- Task requirements -
Each line of the entries that mentions the string "using" needs to be reported.

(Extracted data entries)
+===+
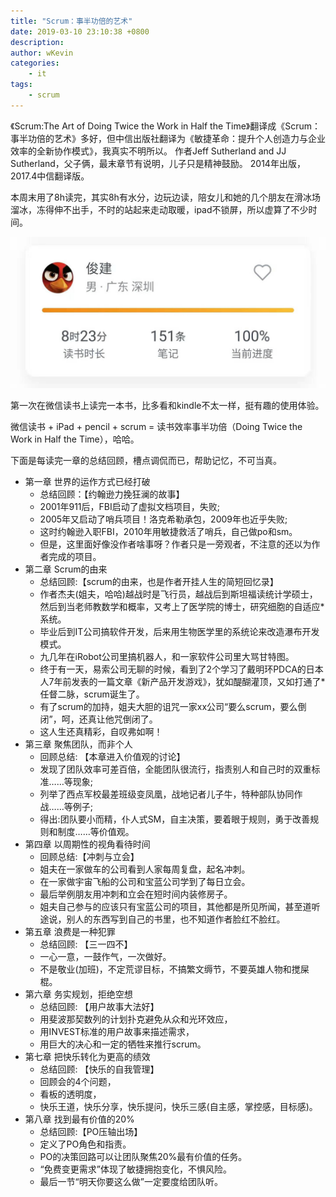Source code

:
 ```yaml
---
title: "Scrum：事半功倍的艺术"
date: 2019-03-10 23:10:38 +0800
description: 
author: wKevin
categories: 
    - it
tags:
    - scrum
---
```


《Scrum:The Art of Doing Twice the Work in Half the Time》翻译成《Scrum：事半功倍的艺术》多好，但中信出版社翻译为《敏捷革命：提升个人创造力与企业效率的全新协作模式》，我真实不明所以。
作者Jeff Sutherland and JJ Sutherland，父子俩，最末章节有说明，儿子只是精神鼓励。
2014年出版，2017.4中信翻译版。

本周末用了8h读完，其实8h有水分，边玩边读，陪女儿和她的几个朋友在滑冰场溜冰，冻得伸不出手，不时的站起来走动取暖，ipad不锁屏，所以虚算了不少时间。

![](images/posts/2019-03-10-Scrum--The-Art-of-Doing-Twice-the-Work-in-Half-the-Time/8h.jpeg)

第一次在微信读书上读完一本书，比多看和kindle不太一样，挺有趣的使用体验。

微信读书 + iPad + pencil + scrum = 读书效率事半功倍（Doing Twice the Work in Half the Time），哈哈。

下面是每读完一章的总结回顾，槽点调侃而已，帮助记忆，不可当真。

* 第一章 世界的运作方式已经打破
    * 总结回顾：【约翰逊力挽狂澜的故事】
    * 2001年911后，FBI启动了虚拟文档项目，失败;
    * 2005年又启动了哨兵项目！洛克希勒承包，2009年也近乎失败;
    * 这时约翰逊入职FBI，2010年用敏捷救活了哨兵，自己做po和sm。
    * 但是，这里面好像没作者啥事呀？作者只是一旁观者，不注意的还以为作者完成的项目。
* 第二章 Scrum的由来
    * 总结回顾:【scrum的由来，也是作者开挂人生的简短回忆录】
    * 作者杰夫(姐夫，哈哈)越战时是飞行员，越战后到斯坦福读统计学硕士，然后到当老师教数学和概率，又考上了医学院的博士，研究细胞的自适应* 系统。
    * 毕业后到IT公司搞软件开发，后来用生物医学里的系统论来改造瀑布开发模式。
    * 九几年在iRobot公司里搞机器人，和一家软件公司里大骂甘特图。
    * 终于有一天，易索公司无聊的时候，看到了2个学习了戴明环PDCA的日本人7年前发表的一篇文章《新产品开发游戏》，犹如醍醐灌顶，又如打通了* 任督二脉，scrum诞生了。
    * 有了scrum的加持，姐夫大胆的诅咒一家xx公司“要么scrum，要么倒闭”，呵，还真让他咒倒闭了。
    * 这人生还真精彩，自叹弗如啊！
* 第三章 聚焦团队，而非个人
    * 回顾总结: 【本章进入价值观的讨论】
    * 发现了团队效率可差百倍，全能团队很流行，指责别人和自己时的双重标准……等现象;
    * 列举了西点军校最差班级变凤凰，战地记者儿子牛，特种部队协同作战……等例子;
    * 得出:团队要小而精，仆人式SM，自主决策，要着眼于规则，勇于改善规则和制度……等价值观。
* 第四章 以周期性的视角看待时间
    * 回顾总结:【冲刺与立会】
    * 姐夫在一家做车的公司看到人家每周复盘，起名冲刺。
    * 在一家做宇宙飞船的公司和宝蓝公司学到了每日立会。
    * 最后举例朋友用冲刺和立会在短时间内装修房子。
    * 姐夫自己参与的应该只有宝蓝公司的项目，其他都是所见所闻，甚至道听途说，别人的东西写到自己的书里，也不知道作者脸红不脸红。
* 第五章 浪费是一种犯罪
    * 总结回顾: 【三一四不】
    * 一心一意，一鼓作气，一次做好。
    * 不是敬业(加班)，不定荒谬目标，不搞繁文缛节，不要英雄人物和搅屎棍。
* 第六章 务实规划，拒绝空想
    * 总结回顾: 【用户故事大法好】
    * 用斐波那契数列的计划扑克避免从众和光环效应，
    * 用INVEST标准的用户故事来描述需求，
    * 用巨大的决心和一定的牺牲来推行scrum。
* 第七章 把快乐转化为更高的绩效
    * 总结回顾: 【快乐的自我管理】
    * 回顾会的4个问题，
    * 看板的透明度，
    * 快乐王道，快乐分享，快乐提问，快乐三感(自主感，掌控感，目标感)。
* 第八章 找到最有价值的20%
    * 总结回顾:【PO压轴出场】
    * 定义了PO角色和指责。
    * PO的决策回路可以让团队聚焦20%最有价值的任务。
    * “免费变更需求”体现了敏捷拥抱变化，不惧风险。
    * 最后一节“明天你要这么做”一定要度给团队听。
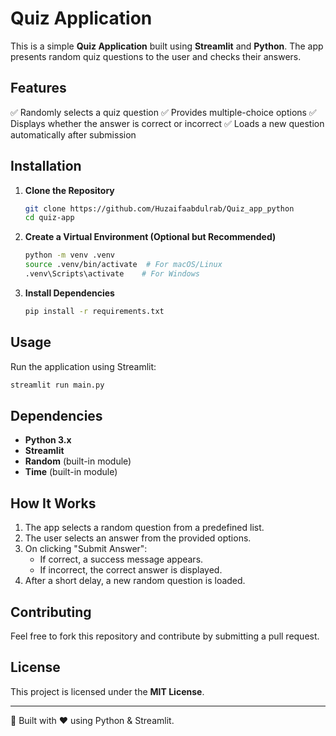 # Quiz Application

This is a simple **Quiz Application** built using **Streamlit** and **Python**. The app presents random quiz questions to the user and checks their answers.

## Features
✅ Randomly selects a quiz question
✅ Provides multiple-choice options
✅ Displays whether the answer is correct or incorrect
✅ Loads a new question automatically after submission

## Installation

1. **Clone the Repository**
   ```sh
   git clone https://github.com/Huzaifaabdulrab/Quiz_app_python
   cd quiz-app
   ```

2. **Create a Virtual Environment (Optional but Recommended)**
   ```sh
   python -m venv .venv
   source .venv/bin/activate  # For macOS/Linux
   .venv\Scripts\activate    # For Windows
   ```

3. **Install Dependencies**
   ```sh
   pip install -r requirements.txt
   ```

## Usage

Run the application using Streamlit:
```sh
streamlit run main.py
```

## Dependencies
- **Python 3.x**
- **Streamlit**
- **Random** (built-in module)
- **Time** (built-in module)

## How It Works
1. The app selects a random question from a predefined list.
2. The user selects an answer from the provided options.
3. On clicking "Submit Answer":
   - If correct, a success message appears.
   - If incorrect, the correct answer is displayed.
4. After a short delay, a new random question is loaded.

## Contributing
Feel free to fork this repository and contribute by submitting a pull request.

## License
This project is licensed under the **MIT License**.

---
🚀 Built with ❤️ using Python & Streamlit.

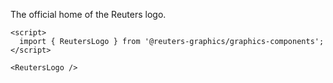The official home of the Reuters logo.

```svelte
<script>
  import { ReutersLogo } from '@reuters-graphics/graphics-components';
</script>

<ReutersLogo />
```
+===+
- Answer section -
This is a simple **Quiz Application** built using **Streamlit** and **Python**. The app presents random quiz questions to the user and checks their answers.
Run the application using Streamlit:
🚀 Built with ❤️ using Python & Streamlit.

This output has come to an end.